This week, I am getting ready to move cities. Truth is, I haven’t had to move very many times. I moved cities once, when I was barely a teen, and all my worldly possessions fit in one bag. They were of no value—sentimental or otherwise. The next big move came when I got married; I took my dogs and books. This time around, I catch myself studying my tea collection, wondering how much I can carry, what I will definitely want to drink, what I will definitely feel the urge to try, and, also, what will make a new place feel like home.
And nothing feels more like home than Assam tea. Earthy, sweet, dark with deep aroma, it’s always reliable—and always a pleasure. I usually go for a mix of orthodox and CTC, the combination balancing both flavour and body. This season, however, I decided to indulge.

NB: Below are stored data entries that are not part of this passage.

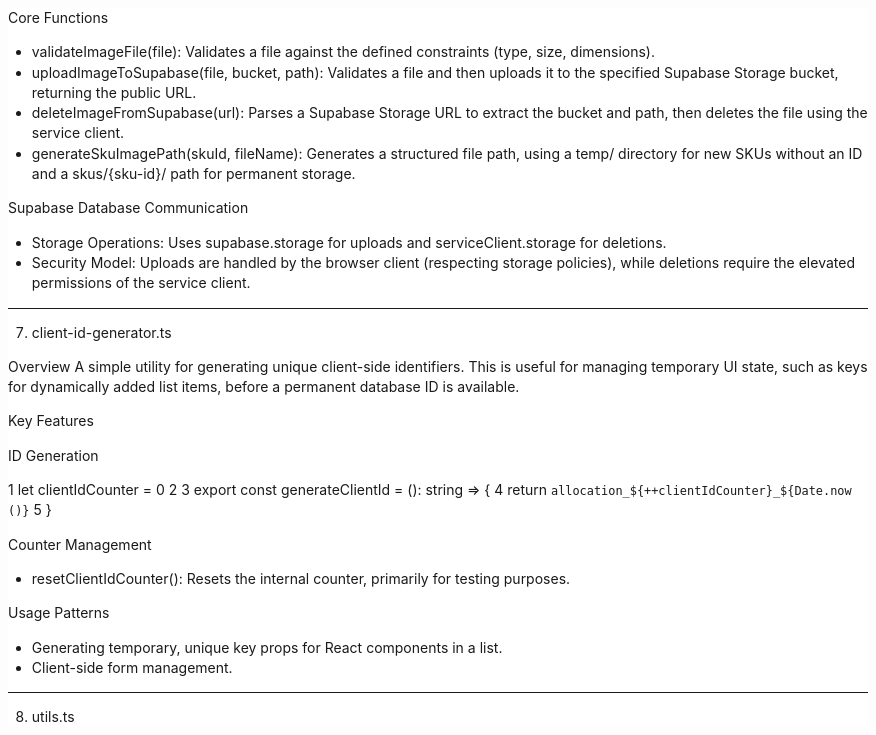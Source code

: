 

  Core Functions
   - validateImageFile(file): Validates a file against the defined
     constraints (type, size, dimensions).
   - uploadImageToSupabase(file, bucket, path): Validates a file and
     then uploads it to the specified Supabase Storage bucket,
     returning the public URL.
   - deleteImageFromSupabase(url): Parses a Supabase Storage URL to
     extract the bucket and path, then deletes the file using the
     service client.
   - generateSkuImagePath(skuId, fileName): Generates a structured file
      path, using a temp/ directory for new SKUs without an ID and a
     skus/{sku-id}/ path for permanent storage.


  Supabase Database Communication
   - Storage Operations: Uses supabase.storage for uploads and
     serviceClient.storage for deletions.
   - Security Model: Uploads are handled by the browser client
     (respecting storage policies), while deletions require the
     elevated permissions of the service client.

  ---

  7. client-id-generator.ts


  Overview
  A simple utility for generating unique client-side identifiers.
  This is useful for managing temporary UI state, such as keys for
  dynamically added list items, before a permanent database ID is
  available.

  Key Features

  ID Generation


   1 let clientIdCounter = 0
   2 
   3 export const generateClientId = (): string => {
   4   return `allocation_${++clientIdCounter}_${Date.now()}`
   5 }


  Counter Management
   - resetClientIdCounter(): Resets the internal counter, primarily
     for testing purposes.


  Usage Patterns
   - Generating temporary, unique key props for React components in a
     list.
   - Client-side form management.

  ---

  8. utils.ts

The Mangalam Gold from Upper Assam, famous for its orthodox teas, is a prized summer flush tea from the well-known garden. Over a call with Gopal Kumar Sharma, president of Jayshree Tea’s Upper Assam gardens, I learn that when the current owners (Jayshree Tea) took over in 1955, there was some extra land. Named Mangalam, it was planted with high- quality clones, including the famous P-126, which is chosen for its high concentration of tips, and for producing a light liquor.
Tippy orthodox teas, he says, need a lot of pubescence, the downy hair on the leaf surface. When the tea leaves are fired during processing, the leaves almost turn black but the fine hair turns gold, giving the tea both the flavour and the name. Sharma says the bushes are pruned every year, with trained hands plucking the leaves to ensure no shoots are left behind, and the leaves don’t break.
The Mangalam Gold looks like a little bag of treasure. Made of only coppery gold buds, it has a sweet aroma and is without question a tea for the connoisseur, someone who appreciates the hard work that goes into planting, tending tea bushes, fine plucking and careful processing. It’s to be enjoyed without the distraction of sugar or milk. With a dark, almost burgundy liquor, it does represent the best of an Assam—rich, smooth and malty. It’s a tea I plan to carry with me, even if only to sprinkle like a bit of gold dust to an everyday cup, to remember and to savour.
These teas are often picked up entirely by the export market. However, with tea gardens choosing to retail directly to the consumer, they are sometimes available on the producers’ websites. Look for Mangalam Gold on Jayshreetea.com. If you would like to explore this speciality among Assam orthodox teas, the clue is in the word “gold” in the tea names—check if your favourite tea retailer has them.